DATA FOR ANALYSIS Start Marker

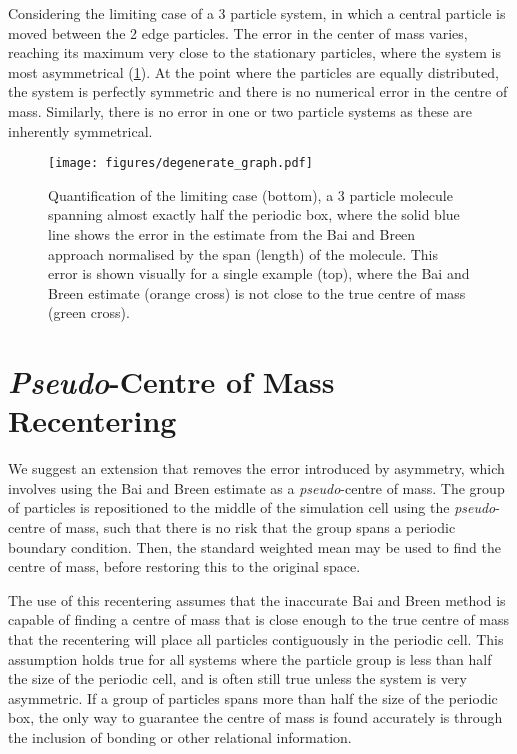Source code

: \documentclass[reprint,superscriptaddress,nobibnotes,amsmath,amssymb,aip]{revtex4-2}
\begin{document}
Considering the limiting case of a 3 particle system, in which a central particle is moved between the 2 edge particles.
The error in the center of mass varies, reaching its maximum very close to the stationary particles, where the system is most asymmetrical (\cref{fig:error_quantification}). 
At the point where the particles are equally distributed, the system is perfectly symmetric and there is no numerical error in the centre of mass. 
Similarly, there is no error in one or two particle systems as these are inherently symmetrical. 
%
\begin{figure}
    \centering
    \texttt{[image: figures/degenerate\_graph.pdf]}
    \caption{Quantification of the limiting case (bottom), a 3 particle molecule spanning almost exactly half the periodic box, where the solid blue line shows the error in the estimate from the Bai and Breen approach normalised by the span (length) of the molecule.
    This error is shown visually for a single example (top), where the Bai and Breen estimate (orange cross) is not close to the true centre of mass (green cross).}
    \label{fig:error_quantification}
\end{figure}
%

\section{\emph{Pseudo}-Centre of Mass Recentering}

We suggest an extension that removes the error introduced by asymmetry, which involves using the Bai and Breen estimate as a \emph{pseudo}-centre of mass. 
The group of particles is repositioned to the middle of the simulation cell using the \emph{pseudo}-centre of mass, such that there is no risk that the group spans a periodic boundary condition. 
Then, the standard weighted mean may be used to find the centre of mass, before restoring this to the original space. 

The use of this recentering assumes that the inaccurate Bai and Breen method is capable of finding a centre of mass that is close enough to the true centre of mass that the recentering will place all particles contiguously in the periodic cell. 
This assumption holds true for all systems where the particle group is less than half the size of the periodic cell, and is often still true unless the system is very asymmetric. 
If a group of particles spans more than half the size of the periodic box, the only way to guarantee the centre of mass is found accurately is through the inclusion of bonding or other relational information. 
\end{document}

DATA FOR ANALYSIS End Marker

• _EXERCISE DESCRIPTION_: Please print every record exactly, leaving out the pictures.

• _SOLUTION TO THIS EXERCISE_:
Source code

: \documentclass[reprint,superscriptaddress,nobibnotes,amsmath,amssymb,aip]{revtex4-2}
\begin{document}
Considering the limiting case of a 3 particle system, in which a central particle is moved between the 2 edge particles.
The error in the center of mass varies, reaching its maximum very close to the stationary particles, where the system is most asymmetrical (\cref{fig:error_quantification}). 
At the point where the particles are equally distributed, the system is perfectly symmetric and there is no numerical error in the centre of mass. 
Similarly, there is no error in one or two particle systems as these are inherently symmetrical. 
%
\begin{figure}
    \centering
    \texttt{[image: figures/degenerate\_graph.pdf]}
    \caption{Quantification of the limiting case (bottom), a 3 particle molecule spanning almost exactly half the periodic box, where the solid blue line shows the error in the estimate from the Bai and Breen approach normalised by the span (length) of the molecule.
    This error is shown visually for a single example (top), where the Bai and Breen estimate (orange cross) is not close to the true centre of mass (green cross).}
    \label{fig:error_quantification}
\end{figure}
%

\section{\emph{Pseudo}-Centre of Mass Recentering}

We suggest an extension that removes the error introduced by asymmetry, which involves using the Bai and Breen estimate as a \emph{pseudo}-centre of mass. 
The group of particles is repositioned to the middle of the simulation cell using the \emph{pseudo}-centre of mass, such that there is no risk that the group spans a periodic boundary condition. 
Then, the standard weighted mean may be used to find the centre of mass, before restoring this to the original space. 

The use of this recentering assumes that the inaccurate Bai and Breen method is capable of finding a centre of mass that is close enough to the true centre of mass that the recentering will place all particles contiguously in the periodic cell. 
This assumption holds true for all systems where the particle group is less than half the size of the periodic cell, and is often still true unless the system is very asymmetric. 
If a group of particles spans more than half the size of the periodic box, the only way to guarantee the centre of mass is found accurately is through the inclusion of bonding or other relational information. 
\end{document}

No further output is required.